Dennis Kabatto of the African New Dawn Radio – WRSU, 88.7 FM at Rutgers University in New Brunswick, New Jersey, USA, spoke to Abdul Tejan-Cole, the former head of the Anti-Corruption Commission in Sierra Leone.
Abdul Tejan-Cole is now the Executive Director of The Open Society Initiative of West Africa (OSIWA), an organisation whose aim is to help West African countries develop and implement strong governance institutions, processes and structures that are transparent and accountable.

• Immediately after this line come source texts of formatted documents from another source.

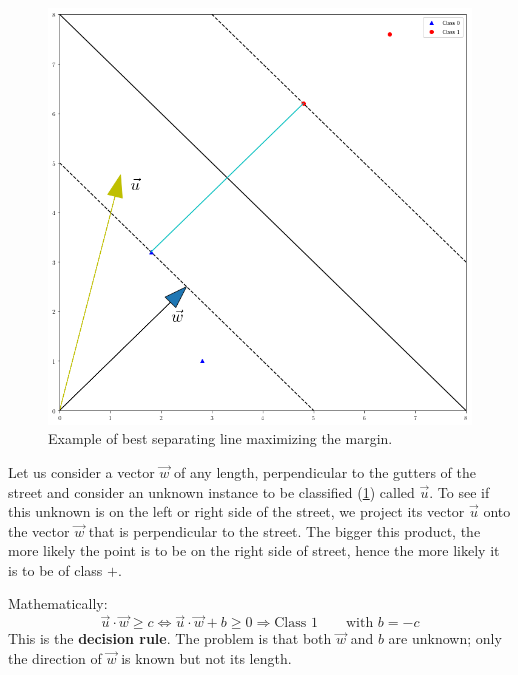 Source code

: \documentclass[12pt, letterpaper]{article}
\theoremstyle{definition}
\let\tb\textbf
\begin{document}
\begin{figure}
\centering
\includegraphics[scale=0.4]{img/separableClassesPy}
\caption{Example of best separating line maximizing the margin.}
\label{separableClassesPy}
\end{figure}

Let us consider a vector $\vec{w}$ of any length, perpendicular to the gutters of the street and consider an unknown instance to be classified (\ref{separableClassesPy}) called $\vec{u}$. To see if this unknown is on the left or right side of the street, we project its vector $\vec{u}$ onto the vector $\vec{w}$ that is perpendicular to the street. The bigger this product, the more likely the point is to be on the right side of street, hence the more likely it is to be of class $+$.

Mathematically:
\begin{equation}
\vec{u}\cdot \vec{w} \ge c \Leftrightarrow \vec{u}\cdot \vec{w} + b \ge0\Rightarrow \text{Class } 1 \quad\quad \text{with } b=-c
\end{equation}
This is the \tb{decision rule}. The problem is that both $\vec{w}$ and $b$ are unknown; only the direction of $\vec{w}$ is known but not its length.
\end{document}
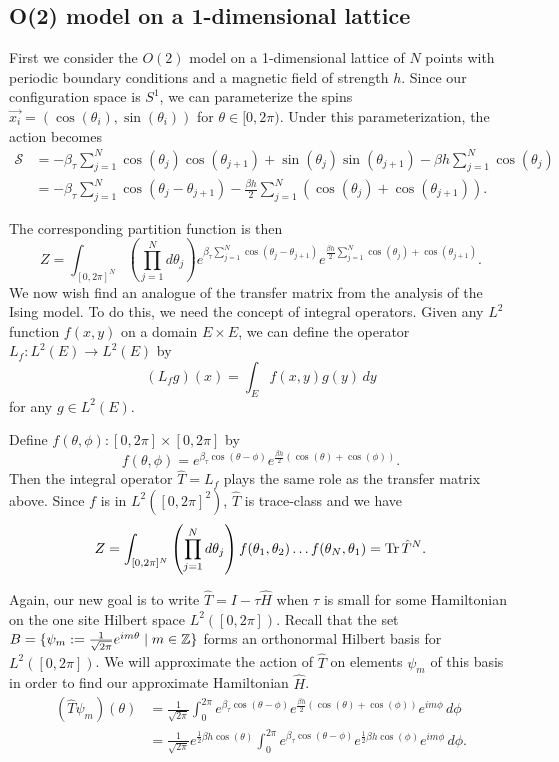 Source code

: \documentclass[11pt,reqno]{amsart}
\begin{document}
	\subsection{O(2) model on a 1-dimensional lattice}
	
	First we consider the $O(2)$ model on a 1-dimensional lattice of $N$ points with periodic boundary conditions and a magnetic field of strength $h$.
	Since our configuration space is $S^1$, we can parameterize the spins $\vec{x_i}=(\cos(\theta_i),\sin(\theta_i))$ for $\theta \in [0,2\pi)$. 
	Under this parameterization, the action becomes
	\begin{align*}
		 \mathcal{S} &= -\beta_\tau \sum_{j=1}^N \cos(\theta_j)\cos(\theta_{j+1})+\sin(\theta_j)\sin(\theta_{j+1}) - \beta h  \sum_{j=1}^N \cos(\theta_j)\\
			&=  - \beta_\tau \sum_{j=1}^N \cos(\theta_j-\theta_{j+1}) - \frac{\beta h}{2}  \sum_{j=1}^N \left(\cos(\theta_j)+\cos(\theta_{j+1})\right). 
	\end{align*}
	
	The corresponding partition function is then
	\[ Z = \int_{[0,2\pi]^N} \left(\prod_{j=1}^N d\theta_j \right) e^{\beta_\tau \sum_{j=1}^N \cos(\theta_j-\theta_{j+1})} e^{\frac{\beta h}{2}  \sum_{j=1}^N \cos(\theta_j)+\cos(\theta_{j+1})}. \]
	We now wish find an analogue of the transfer matrix from the analysis of the Ising model.
	To do this, we need the concept of integral operators.
	Given any $L^2$ function $f(x,y)$ on a domain $E\times E$, we can define the operator $L_f : L^2(E) \to L^2(E)$ by 
	\[(L_f g)(x)=\int_E f(x,y)g(y)\, dy \]
	for any $g \in L^2(E)$.
	
	Define $f(\theta,\phi): [0,2\pi]\times [0,2\pi]$ by 
	\[f(\theta,\phi)=e^{\beta_\tau \cos(\theta -\phi)}e^{\frac{\beta h}{2}(\cos(\theta)+\cos(\phi))}. \]
	Then the integral operator $\hat{T}=L_f$ plays the same role as the transfer matrix above.
	Since $f$ is in $L^2([0,2\pi]^2)$, $\hat{T}$ is trace-class and we have
	\[Z= \int_{[0,2\pi]^N} \left(\prod_{j=1}^N d\theta_j \right) f(\theta_1,\theta_2)\ldots f(\theta_N,\theta_1) = \Tr \hat{T}^N. \]
	
	Again, our new goal is to write $\hat{T}=I-\tau\hat{H}$ when $\tau$ is small for some Hamiltonian on the one site Hilbert space $L^2([0,2\pi])$. 
	Recall that the set $B=\{\psi_m:=\frac{1}{\sqrt{2\pi}} e^{im\theta} \mid m \in \mathbb{Z} \}$ forms an orthonormal Hilbert basis for $L^2([0,2\pi])$.
	We will approximate the action of $\hat{T}$ on elements $\psi_m$ of this basis in order to find our approximate Hamiltonian $\hat{H}$.
	\begin{align}
		(\hat{T}\psi_m)(\theta) &= \frac{1}{\sqrt{2\pi}}\int_{0}^{2\pi} e^{\beta_\tau \cos(\theta -\phi)}e^{\frac{\beta h}{2}(\cos(\theta)+\cos(\phi))} e^{im\phi}\, d\phi \nonumber \\
		&=\frac{1}{\sqrt{2\pi}}e^{\frac{1}{2}\beta h \cos(\theta)} \int_{0}^{2\pi} e^{\beta_\tau \cos(\theta -\phi)}e^{\frac{1}{2}\beta h \cos(\phi)}e^{im\phi}\, d\phi. \label{eq:1+0_O(2)_IntOperator}
	\end{align}
	
\end{document}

He told reporter Dennis Kabatto that his organisation – OSIWA, has developed a new tool to help combat corruption to its barest minimum in West Africa, through a partnership with Integrity Nigeria – an anti-corruption, research and advocacy group.
This is what he said:
We would like to talk to you about your organization’s programs in West Africa. But first let us start with Integrity Nigeria and their new tool to combat corruption. What is Integrity Nigeria?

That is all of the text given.